Thursday, 1 February 2018

SQL Server Ranking Functions

There are four ranking functions included with SQL Server (starting with SQL Server 2005). Those functions; ROW_NUMBER, RANK, DENSE_RANK, and NTILE; can be used to rank the rows of your result set over a partition. This article will present those functions and examples of their use.

Ranking Functions


Ranking functions are a subset of the built in functions in SQL Server. They are used to provide a rank of one kind or another to a set of rows in a partition. The partition can be the full result set, if there is no partition. Otherwise, the partitioning of the result set is defined using the partition clause of the OVER clause. The order of the ranking within the partition is defined by the order clause of OVER. Order is required even though partition is optional. The OVER clause syntax can be found here.
In the following, each ranking function will be discussed and an example shown. The examples for this article use tables in the AdventureWorks2008R2 database.

ROW_NUMBER

The ROW_NUMBER ranking function is the simplest of the ranking functions.

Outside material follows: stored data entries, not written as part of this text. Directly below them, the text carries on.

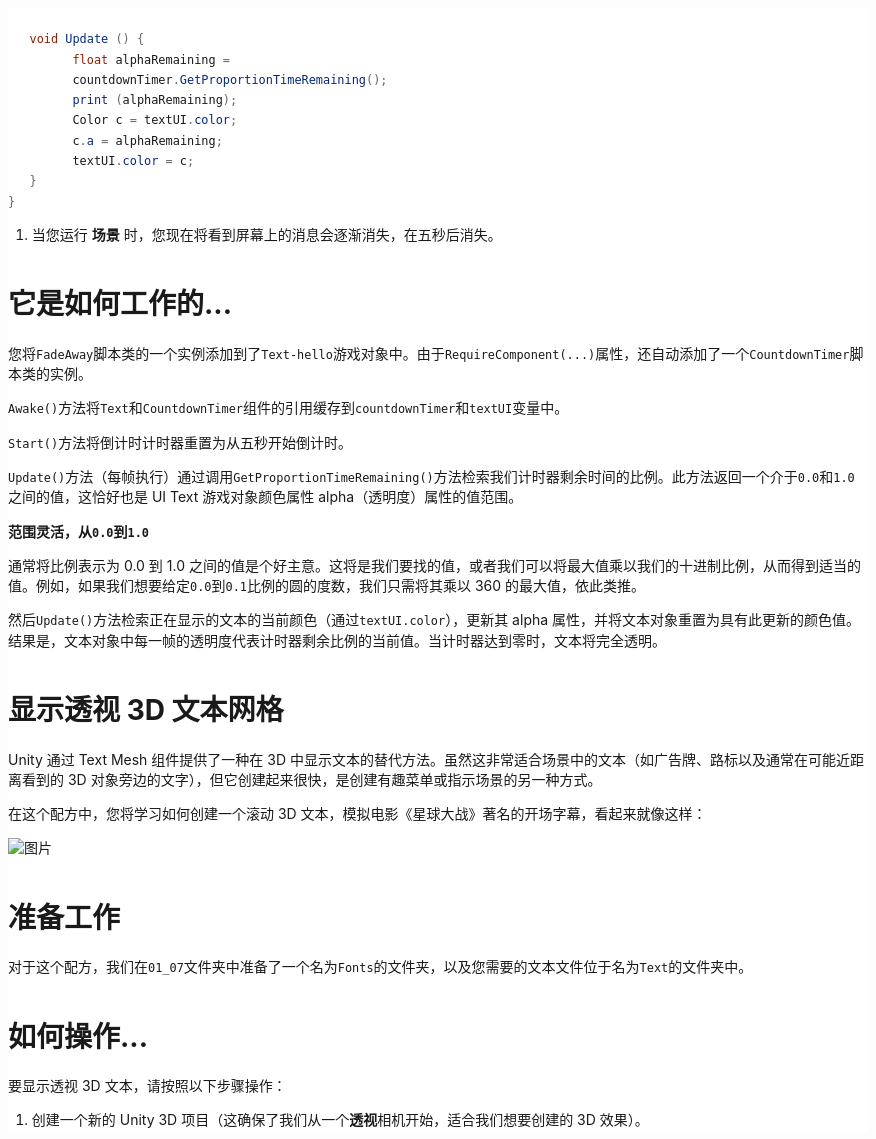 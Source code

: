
 ```cs

   void Update () { 
         float alphaRemaining = 
         countdownTimer.GetProportionTimeRemaining(); 
         print (alphaRemaining); 
         Color c = textUI.color; 
         c.a = alphaRemaining; 
         textUI.color = c; 
   } 
} 
```

1.  当您运行 **场景** 时，您现在将看到屏幕上的消息会逐渐消失，在五秒后消失。

# 它是如何工作的...

您将`FadeAway`脚本类的一个实例添加到了`Text-hello`游戏对象中。由于`RequireComponent(...)`属性，还自动添加了一个`CountdownTimer`脚本类的实例。

`Awake()`方法将`Text`和`CountdownTimer`组件的引用缓存到`countdownTimer`和`textUI`变量中。

`Start()`方法将倒计时计时器重置为从五秒开始倒计时。

`Update()`方法（每帧执行）通过调用`GetProportionTimeRemaining()`方法检索我们计时器剩余时间的比例。此方法返回一个介于`0.0`和`1.0`之间的值，这恰好也是 UI Text 游戏对象颜色属性 alpha（透明度）属性的值范围。

**范围灵活，从`0.0`到`1.0`**

通常将比例表示为 0.0 到 1.0 之间的值是个好主意。这将是我们要找的值，或者我们可以将最大值乘以我们的十进制比例，从而得到适当的值。例如，如果我们想要给定`0.0`到`0.1`比例的圆的度数，我们只需将其乘以 360 的最大值，依此类推。

然后`Update()`方法检索正在显示的文本的当前颜色（通过`textUI.color`），更新其 alpha 属性，并将文本对象重置为具有此更新的颜色值。结果是，文本对象中每一帧的透明度代表计时器剩余比例的当前值。当计时器达到零时，文本将完全透明。

# 显示透视 3D 文本网格

Unity 通过 Text Mesh 组件提供了一种在 3D 中显示文本的替代方法。虽然这非常适合场景中的文本（如广告牌、路标以及通常在可能近距离看到的 3D 对象旁边的文字），但它创建起来很快，是创建有趣菜单或指示场景的另一种方式。

在这个配方中，您将学习如何创建一个滚动 3D 文本，模拟电影《星球大战》著名的开场字幕，看起来就像这样：

![图片](img/7deed535-6c0f-47e9-88d0-03d9adb41118.png)

# 准备工作

对于这个配方，我们在`01_07`文件夹中准备了一个名为`Fonts`的文件夹，以及您需要的文本文件位于名为`Text`的文件夹中。

# 如何操作...

要显示透视 3D 文本，请按照以下步骤操作：

1.  创建一个新的 Unity 3D 项目（这确保了我们从一个**透视**相机开始，适合我们想要创建的 3D 效果）。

Its purpose in life is to provide consecutive numbering of the rows in the result set by the order selected in the OVER clause for each partition specified in the OVER clause.
If no partition is specified, ROW_NUMBER will provide a consecutive numbering of the rows based on the order clause. If a partition is provided, the numbering is consecutive within the partition and begins again at 1 when the partition changes.

Example
Here we have a query to find the top 10 products that sold in 2008. ROW_NUMBER is used here to designate the ordering from highest qty ordered to lowest. The order clause in the OVER clause tells it to rank the rows by the sum of all the order quantities for that product.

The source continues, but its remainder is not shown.